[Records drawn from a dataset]
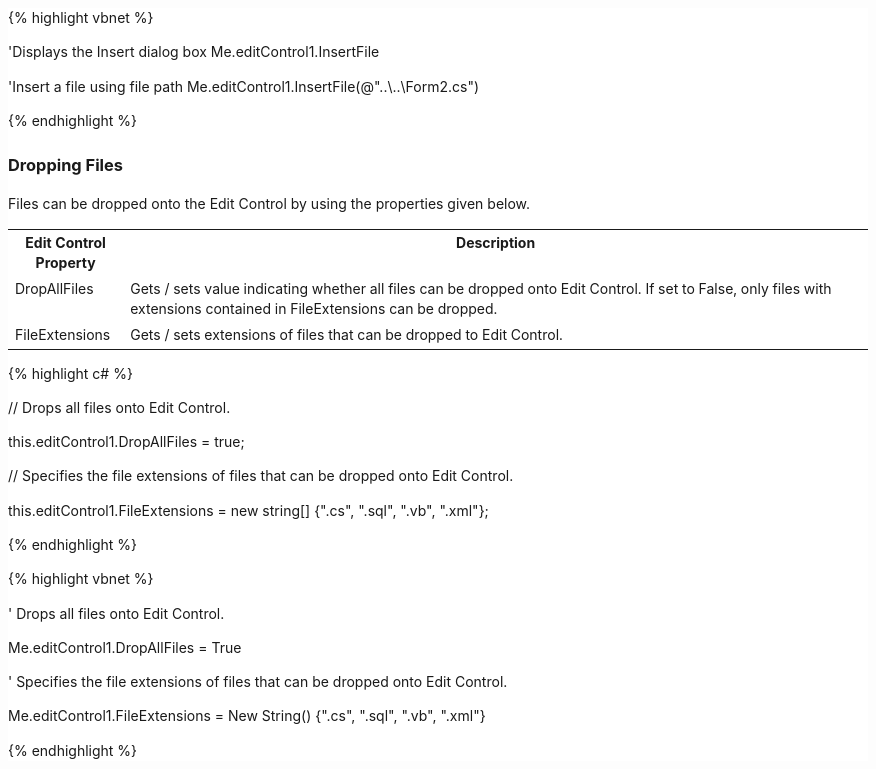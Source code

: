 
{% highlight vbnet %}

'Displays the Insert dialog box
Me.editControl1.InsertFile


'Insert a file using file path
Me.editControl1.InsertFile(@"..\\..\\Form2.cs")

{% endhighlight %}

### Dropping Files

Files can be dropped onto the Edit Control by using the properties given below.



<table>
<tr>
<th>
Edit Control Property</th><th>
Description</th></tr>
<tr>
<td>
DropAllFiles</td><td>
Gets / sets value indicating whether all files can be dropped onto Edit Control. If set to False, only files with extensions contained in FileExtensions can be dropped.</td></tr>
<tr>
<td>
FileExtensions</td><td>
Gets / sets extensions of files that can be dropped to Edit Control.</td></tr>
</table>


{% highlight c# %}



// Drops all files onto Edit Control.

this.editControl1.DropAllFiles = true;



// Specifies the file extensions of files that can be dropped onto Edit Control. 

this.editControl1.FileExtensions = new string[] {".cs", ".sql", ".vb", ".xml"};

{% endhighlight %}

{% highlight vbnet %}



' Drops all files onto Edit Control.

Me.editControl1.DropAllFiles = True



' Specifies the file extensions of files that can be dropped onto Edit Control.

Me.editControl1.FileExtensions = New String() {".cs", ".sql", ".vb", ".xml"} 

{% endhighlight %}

==

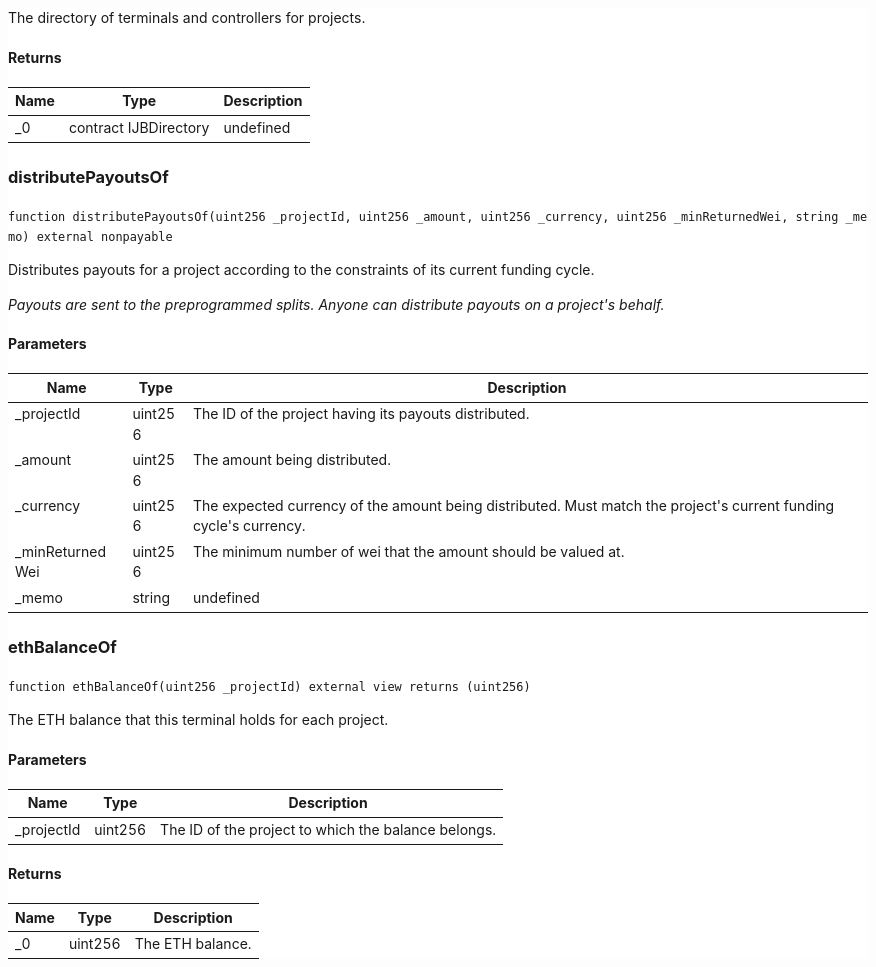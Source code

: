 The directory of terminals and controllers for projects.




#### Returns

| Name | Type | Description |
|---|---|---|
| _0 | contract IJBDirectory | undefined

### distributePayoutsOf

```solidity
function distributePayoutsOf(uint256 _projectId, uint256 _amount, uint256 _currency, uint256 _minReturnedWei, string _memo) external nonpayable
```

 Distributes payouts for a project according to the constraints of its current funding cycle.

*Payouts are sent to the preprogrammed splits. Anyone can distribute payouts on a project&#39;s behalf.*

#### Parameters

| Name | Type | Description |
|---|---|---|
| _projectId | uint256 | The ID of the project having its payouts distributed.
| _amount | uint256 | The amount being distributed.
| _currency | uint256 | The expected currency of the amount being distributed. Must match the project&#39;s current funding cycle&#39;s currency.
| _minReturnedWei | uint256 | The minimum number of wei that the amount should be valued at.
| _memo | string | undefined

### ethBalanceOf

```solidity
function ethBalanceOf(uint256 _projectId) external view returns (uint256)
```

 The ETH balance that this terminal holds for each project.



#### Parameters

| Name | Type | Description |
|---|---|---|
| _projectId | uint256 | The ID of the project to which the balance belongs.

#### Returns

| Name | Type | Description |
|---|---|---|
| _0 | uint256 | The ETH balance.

...

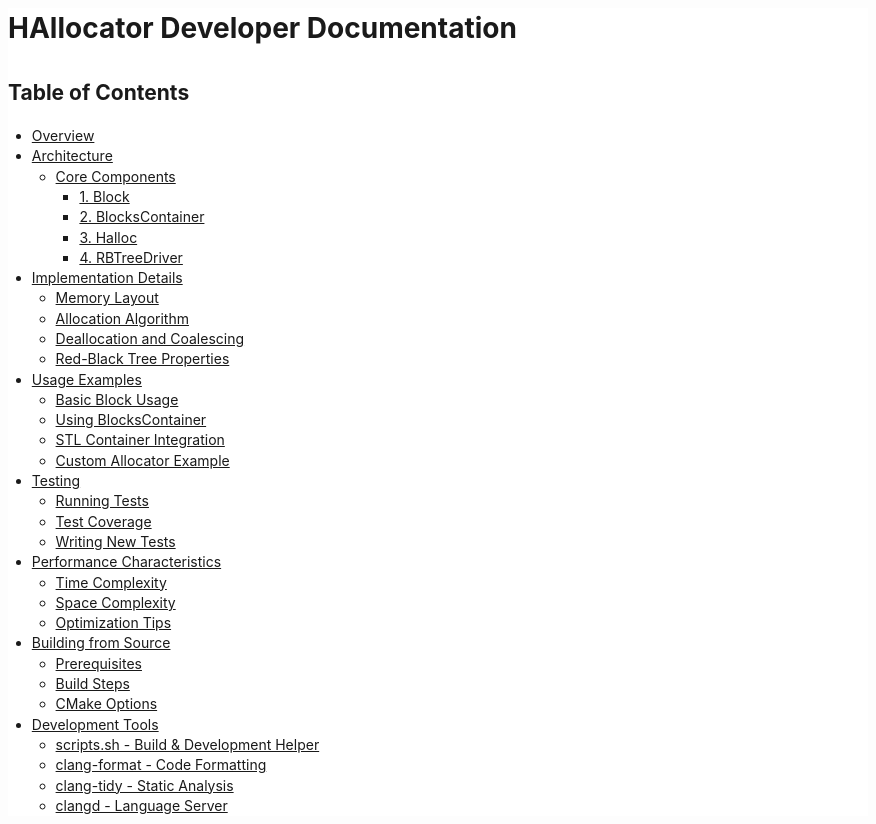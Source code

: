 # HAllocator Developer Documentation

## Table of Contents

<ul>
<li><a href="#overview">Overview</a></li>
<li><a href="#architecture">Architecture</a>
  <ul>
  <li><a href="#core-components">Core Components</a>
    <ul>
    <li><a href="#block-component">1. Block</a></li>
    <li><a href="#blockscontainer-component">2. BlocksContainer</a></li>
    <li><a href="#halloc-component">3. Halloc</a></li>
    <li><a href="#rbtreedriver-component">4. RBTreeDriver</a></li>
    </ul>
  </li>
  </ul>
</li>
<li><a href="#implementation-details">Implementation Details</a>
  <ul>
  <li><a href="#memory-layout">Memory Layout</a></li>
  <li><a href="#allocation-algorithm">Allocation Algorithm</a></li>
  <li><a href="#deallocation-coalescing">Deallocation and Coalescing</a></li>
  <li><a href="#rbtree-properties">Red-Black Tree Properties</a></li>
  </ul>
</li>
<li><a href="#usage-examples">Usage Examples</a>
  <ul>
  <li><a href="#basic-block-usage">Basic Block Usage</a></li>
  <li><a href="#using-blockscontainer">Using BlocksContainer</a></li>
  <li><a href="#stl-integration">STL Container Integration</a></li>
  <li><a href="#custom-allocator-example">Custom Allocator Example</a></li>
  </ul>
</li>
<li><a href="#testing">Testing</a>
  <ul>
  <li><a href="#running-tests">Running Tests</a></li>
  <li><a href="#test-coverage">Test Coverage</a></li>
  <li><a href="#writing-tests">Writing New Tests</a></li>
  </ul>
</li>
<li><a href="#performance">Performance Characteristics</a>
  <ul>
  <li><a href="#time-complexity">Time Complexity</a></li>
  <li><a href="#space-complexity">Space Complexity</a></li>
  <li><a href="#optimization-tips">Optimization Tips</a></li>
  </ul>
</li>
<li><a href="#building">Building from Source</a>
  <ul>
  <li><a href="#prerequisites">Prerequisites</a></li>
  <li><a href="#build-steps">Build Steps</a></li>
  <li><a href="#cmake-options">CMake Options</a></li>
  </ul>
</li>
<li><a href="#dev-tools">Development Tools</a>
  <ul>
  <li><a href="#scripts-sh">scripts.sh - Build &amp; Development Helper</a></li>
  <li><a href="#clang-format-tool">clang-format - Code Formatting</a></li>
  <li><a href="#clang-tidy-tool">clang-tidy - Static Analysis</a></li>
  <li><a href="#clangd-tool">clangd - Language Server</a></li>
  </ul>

## What you need to do
Line count for the word "function": tally the lines in the records that include it and give only the result.

## Answer for this exercise
2